Stylus: You’ve written before about the problems with Babies Not Dancing. Is this a consistent problem in Canada, or is this a global problem you’ve specifically identified at Mother Mother concerts?
Ryan Guldmonde: Well, people’s willingness to gyrate does ebb and flow, but I’m not sure if it’s geographically based. Or maybe it is. Canada is a bit more reserved as a whole. But that being said, there [are] going to be some markets where they’re just as crazy as anywhere. I would say we have a beautiful blend of extroverts and introverts in this country.
Stylus: Was there an attempt to make a “dark” album, or are reviewers just talking about it a lot more now?
RG: Yeah, I feel similar confusion when people seem to hit on that specifically because there’s plenty of darkness on each record and lyrically that’s always been the nature of the songs and their message. I think maybe there’s a little more cohesion between the sound of the music and the sentiment this time around. They’ve noticed that we’re dichotomous in that we sound happy but we say sad things, and that this time around we look how we feel.
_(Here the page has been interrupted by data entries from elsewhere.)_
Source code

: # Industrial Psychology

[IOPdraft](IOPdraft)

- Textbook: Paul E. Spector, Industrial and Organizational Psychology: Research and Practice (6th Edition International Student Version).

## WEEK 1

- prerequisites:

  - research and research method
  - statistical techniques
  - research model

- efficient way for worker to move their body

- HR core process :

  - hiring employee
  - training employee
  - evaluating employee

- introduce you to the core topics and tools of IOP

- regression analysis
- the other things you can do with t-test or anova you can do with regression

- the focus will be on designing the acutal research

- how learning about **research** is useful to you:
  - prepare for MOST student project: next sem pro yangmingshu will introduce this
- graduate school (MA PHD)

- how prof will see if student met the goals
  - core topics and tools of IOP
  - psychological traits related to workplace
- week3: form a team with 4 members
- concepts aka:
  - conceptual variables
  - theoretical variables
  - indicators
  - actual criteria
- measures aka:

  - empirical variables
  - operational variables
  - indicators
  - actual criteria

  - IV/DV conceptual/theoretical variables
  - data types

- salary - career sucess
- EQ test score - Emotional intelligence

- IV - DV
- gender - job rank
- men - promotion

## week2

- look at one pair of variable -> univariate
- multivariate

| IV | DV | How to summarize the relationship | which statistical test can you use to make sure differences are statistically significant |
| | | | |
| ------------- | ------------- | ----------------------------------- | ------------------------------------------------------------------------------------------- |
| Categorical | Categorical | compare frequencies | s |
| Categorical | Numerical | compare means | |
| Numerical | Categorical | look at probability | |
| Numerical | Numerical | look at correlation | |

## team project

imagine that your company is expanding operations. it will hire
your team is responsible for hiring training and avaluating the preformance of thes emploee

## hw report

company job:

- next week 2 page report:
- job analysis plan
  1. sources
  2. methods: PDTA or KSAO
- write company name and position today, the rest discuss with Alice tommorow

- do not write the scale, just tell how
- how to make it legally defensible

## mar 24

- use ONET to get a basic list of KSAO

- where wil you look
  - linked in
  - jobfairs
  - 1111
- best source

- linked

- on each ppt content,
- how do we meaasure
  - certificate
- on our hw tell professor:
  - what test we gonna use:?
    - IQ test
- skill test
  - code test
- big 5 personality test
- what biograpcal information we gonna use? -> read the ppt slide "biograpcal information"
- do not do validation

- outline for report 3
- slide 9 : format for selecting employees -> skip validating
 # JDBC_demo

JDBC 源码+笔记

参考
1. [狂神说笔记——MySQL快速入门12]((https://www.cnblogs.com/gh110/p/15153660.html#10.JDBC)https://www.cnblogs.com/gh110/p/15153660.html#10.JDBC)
Stylus: Is there a resolution to the problems of the album?
RG: Well, I think things come full circle at the end. You’ve got your penultimate track which is a pretty bleak, apocalyptic story. Then it closes with “To the Wild” which [has] a really light, optimistic feel. But the message is to continue venturing away. So I find that those songs work really well. Even though the world as you know it is obliterated, it’s a beautiful opportunity to forge a new path. That’s kind of the message there, as the record wraps up.
Stylus: Is that why you haven’t renounced this world and gone into “the sticks” yourself? Because there’s some kind of beauty in the destruction?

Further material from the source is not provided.